[Work instructions]: None of the images should appear in your copy. Transcribe the data in full.
_ _ _ _ _ _ _
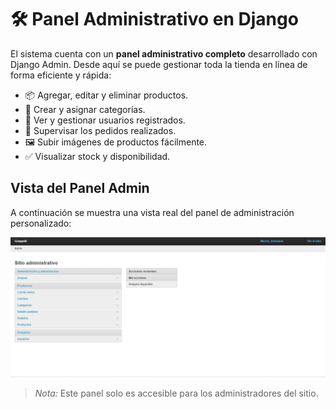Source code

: # 🛠️ Panel Administrativo en Django

El sistema cuenta con un **panel administrativo completo** desarrollado con Django Admin. Desde aquí se puede gestionar toda la tienda en línea de forma eficiente y rápida:

- 📦 Agregar, editar y eliminar productos.
- 📁 Crear y asignar categorías.
- 👤 Ver y gestionar usuarios registrados.
- 🛒 Supervisar los pedidos realizados.
- 🖼️ Subir imágenes de productos fácilmente.
- ✅ Visualizar stock y disponibilidad.

## Vista del Panel Admin

A continuación se muestra una vista real del panel de administración personalizado:

![Panel Admin](image.png)

> *Nota:* Este panel solo es accesible para los administradores del sitio.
_ _ _ _ _ _ _
[Output for this task]:
Source code

: # 🛠️ Panel Administrativo en Django

El sistema cuenta con un **panel administrativo completo** desarrollado con Django Admin. Desde aquí se puede gestionar toda la tienda en línea de forma eficiente y rápida:

- 📦 Agregar, editar y eliminar productos.
- 📁 Crear y asignar categorías.
- 👤 Ver y gestionar usuarios registrados.
- 🛒 Supervisar los pedidos realizados.
- 🖼️ Subir imágenes de productos fácilmente.
- ✅ Visualizar stock y disponibilidad.

## Vista del Panel Admin

A continuación se muestra una vista real del panel de administración personalizado:

![Panel Admin](image.png)

> *Nota:* Este panel solo es accesible para los administradores del sitio.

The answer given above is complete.